Job loss is the main reason among delinquent prime borrowers in 2009. Between January and June 2009, unemployment, or underemployment, was the #1 reason for 60% of prime and Alt-A borrowers, with another 20% saying that debt was their main problem and 12% saying that illness and death in the family was the cause of their default. By the first week of this month it was reported that the unemployment rate spiked to 10.2%, which was up from 9.8% in September, making it the highest level in 26 years.

What is different between the crisis of 2009 and the crisis that peaked during these same months in 1982 when unemployment reached 11%? Well, as one who lived through that time and was also working as a Realtor, I can tell you that there were no drastic decreases in home values, as seen during this current crisis; mostly due to the high subprime loan default rates.

Obama’s administration is holding the interest rates at historic low-levels and helping people to get into homes with his tax-credits and help with their defaulting mortgages, but is this going to do any good?
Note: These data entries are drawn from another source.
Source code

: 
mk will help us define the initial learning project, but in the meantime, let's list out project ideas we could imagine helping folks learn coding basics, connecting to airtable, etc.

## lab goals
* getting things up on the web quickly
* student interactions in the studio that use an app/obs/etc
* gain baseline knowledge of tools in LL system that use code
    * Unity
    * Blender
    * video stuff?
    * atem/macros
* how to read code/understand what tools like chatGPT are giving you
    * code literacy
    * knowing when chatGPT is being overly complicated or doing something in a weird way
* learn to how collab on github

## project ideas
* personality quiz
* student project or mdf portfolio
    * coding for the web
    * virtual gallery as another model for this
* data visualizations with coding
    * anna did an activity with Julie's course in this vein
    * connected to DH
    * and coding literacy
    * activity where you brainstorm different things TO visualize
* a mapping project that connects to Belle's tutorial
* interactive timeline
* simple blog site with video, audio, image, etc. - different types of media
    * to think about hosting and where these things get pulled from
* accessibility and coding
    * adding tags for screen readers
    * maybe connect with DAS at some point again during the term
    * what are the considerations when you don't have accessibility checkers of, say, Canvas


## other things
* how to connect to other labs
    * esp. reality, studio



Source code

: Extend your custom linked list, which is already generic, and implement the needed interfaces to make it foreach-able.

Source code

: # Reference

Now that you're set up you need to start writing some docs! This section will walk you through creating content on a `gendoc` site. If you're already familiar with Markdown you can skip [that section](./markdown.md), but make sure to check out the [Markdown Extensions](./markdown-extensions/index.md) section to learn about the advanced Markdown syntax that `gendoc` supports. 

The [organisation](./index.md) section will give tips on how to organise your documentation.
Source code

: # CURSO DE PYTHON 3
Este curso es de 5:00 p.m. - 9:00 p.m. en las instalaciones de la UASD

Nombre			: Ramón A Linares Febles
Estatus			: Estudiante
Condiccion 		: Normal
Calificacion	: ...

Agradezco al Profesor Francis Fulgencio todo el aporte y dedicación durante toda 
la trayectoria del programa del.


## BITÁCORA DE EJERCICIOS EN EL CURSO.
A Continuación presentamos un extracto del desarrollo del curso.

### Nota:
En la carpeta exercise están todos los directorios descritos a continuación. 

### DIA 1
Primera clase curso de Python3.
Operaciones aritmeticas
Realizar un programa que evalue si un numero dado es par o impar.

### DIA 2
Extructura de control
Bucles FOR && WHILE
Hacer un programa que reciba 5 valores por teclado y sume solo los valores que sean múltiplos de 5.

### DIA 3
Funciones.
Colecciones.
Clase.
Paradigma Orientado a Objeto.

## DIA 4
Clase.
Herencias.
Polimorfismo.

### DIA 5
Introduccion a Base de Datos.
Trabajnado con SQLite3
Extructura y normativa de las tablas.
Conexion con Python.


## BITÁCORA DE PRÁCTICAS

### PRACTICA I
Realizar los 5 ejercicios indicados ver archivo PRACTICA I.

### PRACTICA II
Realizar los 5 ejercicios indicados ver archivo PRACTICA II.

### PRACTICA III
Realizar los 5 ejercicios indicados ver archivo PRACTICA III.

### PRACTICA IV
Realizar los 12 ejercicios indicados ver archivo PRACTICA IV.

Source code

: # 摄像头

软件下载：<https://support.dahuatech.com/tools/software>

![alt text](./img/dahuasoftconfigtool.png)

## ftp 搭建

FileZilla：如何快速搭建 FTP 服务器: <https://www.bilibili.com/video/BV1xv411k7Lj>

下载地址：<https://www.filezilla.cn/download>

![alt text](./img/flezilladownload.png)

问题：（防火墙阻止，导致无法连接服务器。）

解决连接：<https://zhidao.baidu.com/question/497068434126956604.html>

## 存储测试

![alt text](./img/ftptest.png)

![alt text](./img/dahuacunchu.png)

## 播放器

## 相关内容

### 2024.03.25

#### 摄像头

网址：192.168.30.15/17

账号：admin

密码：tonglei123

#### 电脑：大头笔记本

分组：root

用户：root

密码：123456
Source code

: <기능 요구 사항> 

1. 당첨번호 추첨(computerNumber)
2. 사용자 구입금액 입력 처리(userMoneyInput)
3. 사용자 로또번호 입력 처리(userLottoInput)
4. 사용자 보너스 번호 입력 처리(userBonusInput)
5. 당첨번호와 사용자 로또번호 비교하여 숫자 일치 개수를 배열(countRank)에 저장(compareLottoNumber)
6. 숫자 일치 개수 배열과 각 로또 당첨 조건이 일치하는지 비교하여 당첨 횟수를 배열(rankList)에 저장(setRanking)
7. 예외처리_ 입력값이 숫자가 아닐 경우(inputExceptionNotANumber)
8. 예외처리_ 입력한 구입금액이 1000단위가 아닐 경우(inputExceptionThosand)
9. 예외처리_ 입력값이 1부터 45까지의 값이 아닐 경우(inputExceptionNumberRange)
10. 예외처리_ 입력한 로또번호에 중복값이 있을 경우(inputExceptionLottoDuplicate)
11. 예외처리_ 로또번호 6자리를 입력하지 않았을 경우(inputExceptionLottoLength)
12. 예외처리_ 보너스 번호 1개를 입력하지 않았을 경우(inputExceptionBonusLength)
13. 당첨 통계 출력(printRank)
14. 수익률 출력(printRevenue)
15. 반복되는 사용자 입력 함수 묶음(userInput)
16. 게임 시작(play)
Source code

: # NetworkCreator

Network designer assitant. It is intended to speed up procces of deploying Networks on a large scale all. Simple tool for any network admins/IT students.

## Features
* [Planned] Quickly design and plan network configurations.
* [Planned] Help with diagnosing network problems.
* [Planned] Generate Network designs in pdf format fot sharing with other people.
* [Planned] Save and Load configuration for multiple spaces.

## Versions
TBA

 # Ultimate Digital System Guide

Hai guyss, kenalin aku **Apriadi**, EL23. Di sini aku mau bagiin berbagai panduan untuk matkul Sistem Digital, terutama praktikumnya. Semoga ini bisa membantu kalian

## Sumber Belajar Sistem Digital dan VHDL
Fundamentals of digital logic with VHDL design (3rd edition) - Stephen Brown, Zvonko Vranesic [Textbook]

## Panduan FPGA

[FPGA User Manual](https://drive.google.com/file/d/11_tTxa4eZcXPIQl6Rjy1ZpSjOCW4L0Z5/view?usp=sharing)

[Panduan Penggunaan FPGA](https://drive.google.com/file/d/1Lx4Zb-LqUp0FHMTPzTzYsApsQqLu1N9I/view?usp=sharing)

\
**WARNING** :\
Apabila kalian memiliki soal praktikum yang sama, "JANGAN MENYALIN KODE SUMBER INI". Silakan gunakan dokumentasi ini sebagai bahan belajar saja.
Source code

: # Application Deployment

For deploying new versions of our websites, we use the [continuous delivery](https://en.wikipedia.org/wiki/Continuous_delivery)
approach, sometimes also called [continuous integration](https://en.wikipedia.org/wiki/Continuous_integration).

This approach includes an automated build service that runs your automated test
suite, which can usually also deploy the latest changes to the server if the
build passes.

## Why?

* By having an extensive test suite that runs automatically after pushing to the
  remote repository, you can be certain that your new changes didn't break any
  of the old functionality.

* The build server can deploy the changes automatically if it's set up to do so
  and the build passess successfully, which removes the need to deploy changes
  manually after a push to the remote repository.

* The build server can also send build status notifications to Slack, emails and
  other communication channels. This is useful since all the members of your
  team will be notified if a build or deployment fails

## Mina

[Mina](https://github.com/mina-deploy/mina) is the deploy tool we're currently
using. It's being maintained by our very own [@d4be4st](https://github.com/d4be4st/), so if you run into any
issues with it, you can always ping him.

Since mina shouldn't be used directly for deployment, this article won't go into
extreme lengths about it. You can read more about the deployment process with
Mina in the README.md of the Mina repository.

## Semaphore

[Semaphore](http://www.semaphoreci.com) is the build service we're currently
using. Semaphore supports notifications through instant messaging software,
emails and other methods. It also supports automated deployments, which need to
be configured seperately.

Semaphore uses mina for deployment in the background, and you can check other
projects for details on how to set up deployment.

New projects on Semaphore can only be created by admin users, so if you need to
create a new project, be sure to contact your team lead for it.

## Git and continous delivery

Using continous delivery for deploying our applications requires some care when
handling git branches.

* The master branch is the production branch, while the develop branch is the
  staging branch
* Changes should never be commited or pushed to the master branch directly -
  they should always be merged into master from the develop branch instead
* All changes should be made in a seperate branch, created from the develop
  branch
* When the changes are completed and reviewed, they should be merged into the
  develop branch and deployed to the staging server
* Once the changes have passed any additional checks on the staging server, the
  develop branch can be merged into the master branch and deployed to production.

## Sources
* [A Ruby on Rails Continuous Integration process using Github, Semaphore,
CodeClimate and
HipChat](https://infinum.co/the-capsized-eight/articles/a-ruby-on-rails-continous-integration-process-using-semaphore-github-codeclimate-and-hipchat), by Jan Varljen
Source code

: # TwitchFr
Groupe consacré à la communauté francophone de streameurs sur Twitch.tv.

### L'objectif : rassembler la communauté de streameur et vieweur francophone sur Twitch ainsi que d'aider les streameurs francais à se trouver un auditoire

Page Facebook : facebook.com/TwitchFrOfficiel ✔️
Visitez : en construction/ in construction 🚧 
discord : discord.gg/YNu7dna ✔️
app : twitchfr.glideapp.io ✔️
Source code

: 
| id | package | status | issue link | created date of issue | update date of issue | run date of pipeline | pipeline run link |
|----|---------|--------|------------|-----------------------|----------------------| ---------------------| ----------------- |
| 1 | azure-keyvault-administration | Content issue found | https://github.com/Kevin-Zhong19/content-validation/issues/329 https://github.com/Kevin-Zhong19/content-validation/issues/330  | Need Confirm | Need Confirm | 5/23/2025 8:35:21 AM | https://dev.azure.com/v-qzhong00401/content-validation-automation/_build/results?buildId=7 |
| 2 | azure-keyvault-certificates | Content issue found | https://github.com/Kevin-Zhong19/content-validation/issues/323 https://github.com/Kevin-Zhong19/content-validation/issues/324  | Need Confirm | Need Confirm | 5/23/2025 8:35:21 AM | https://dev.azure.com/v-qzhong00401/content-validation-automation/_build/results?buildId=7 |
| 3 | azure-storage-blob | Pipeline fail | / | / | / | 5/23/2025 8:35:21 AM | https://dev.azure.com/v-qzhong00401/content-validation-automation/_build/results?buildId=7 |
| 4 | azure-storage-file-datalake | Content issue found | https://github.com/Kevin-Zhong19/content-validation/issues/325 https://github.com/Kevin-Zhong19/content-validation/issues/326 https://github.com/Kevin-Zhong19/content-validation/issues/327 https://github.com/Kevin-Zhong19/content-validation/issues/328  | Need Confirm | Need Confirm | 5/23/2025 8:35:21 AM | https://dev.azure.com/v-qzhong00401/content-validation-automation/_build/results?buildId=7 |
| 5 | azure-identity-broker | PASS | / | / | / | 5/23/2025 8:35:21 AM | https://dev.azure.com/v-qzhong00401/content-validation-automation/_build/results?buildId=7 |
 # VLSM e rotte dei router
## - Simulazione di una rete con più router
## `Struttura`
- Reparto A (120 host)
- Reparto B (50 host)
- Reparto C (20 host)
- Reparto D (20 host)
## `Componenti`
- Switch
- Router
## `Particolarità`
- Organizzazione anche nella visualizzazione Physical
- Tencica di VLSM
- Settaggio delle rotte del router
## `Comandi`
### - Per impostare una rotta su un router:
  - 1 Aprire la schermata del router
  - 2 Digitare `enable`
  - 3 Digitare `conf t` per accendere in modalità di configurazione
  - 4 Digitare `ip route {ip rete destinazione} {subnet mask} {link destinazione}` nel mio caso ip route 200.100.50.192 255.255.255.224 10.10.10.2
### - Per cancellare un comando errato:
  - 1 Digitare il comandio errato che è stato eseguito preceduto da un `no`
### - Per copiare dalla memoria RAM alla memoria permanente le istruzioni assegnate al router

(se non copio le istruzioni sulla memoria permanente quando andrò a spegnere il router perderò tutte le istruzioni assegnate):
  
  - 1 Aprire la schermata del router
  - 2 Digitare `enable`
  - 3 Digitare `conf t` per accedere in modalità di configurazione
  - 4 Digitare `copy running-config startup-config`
In 2005 the share of subprime loans serviced in the U.S. that defaulted was half of all the defaults and foreclosures.
The share of subprime loans serviced was 14% of the total number of loans, in 2007, but at the end of the first half of 2009 it was only 11% of the total.
At the same time 60% of foreclosures were subprime in 2007, but only 40% of the number of foreclosures in 2009 were subprime loans.

Meanwhile prime and Alt-A loans reached to 60% of the total number of foreclosures started in the first half of 2009, meaning that the conventional market had more foreclosures than the subprime market and most economists believe that the unemployment rate will continue to rise next year at least during the first quarter, which only adds to the effect of losses in housing prices that have seen a cumulative decline of almost 20% since mid-2006 but, starting in March of this year, home prices have actually risen but from where? Of course they have risen from comparable sales stemming from foreclosures and (long) short sales.

As long as we have an unusually high rate of unemployment, I personally believe, we will continue to have home delinquency and, as you can see from my research above, not just subprime but also Alt-A and option adjustable-rate mortgages.

If investors come back to the real estate market, and the rates will never be lower, I believe we have a chance to begin an upsurge of employment, as real estate is an enormous market that encompasses so many trades and skills that it cannot fail to have a huge impact on the economy. Now is the best time I have ever seen to get into the real estate market and I strongly encourage everyone to invest in a proven and unfailing investment, housing, and that includes me. It's now or never for many and now is the time; the prices are not going any lower. What have I invested in this year? Ah … well … the truth is I am … yup … still lookin’ … but hopeful; I’m hopeful that I’ll find just the right investment and I can guarantee you that it will be in real estate and, besides helping myself, hopefully, it will help the economy and help unemployment go down, instead of up.

May our friends accept us, trouble neglect us, angels protect us and heaven accept us.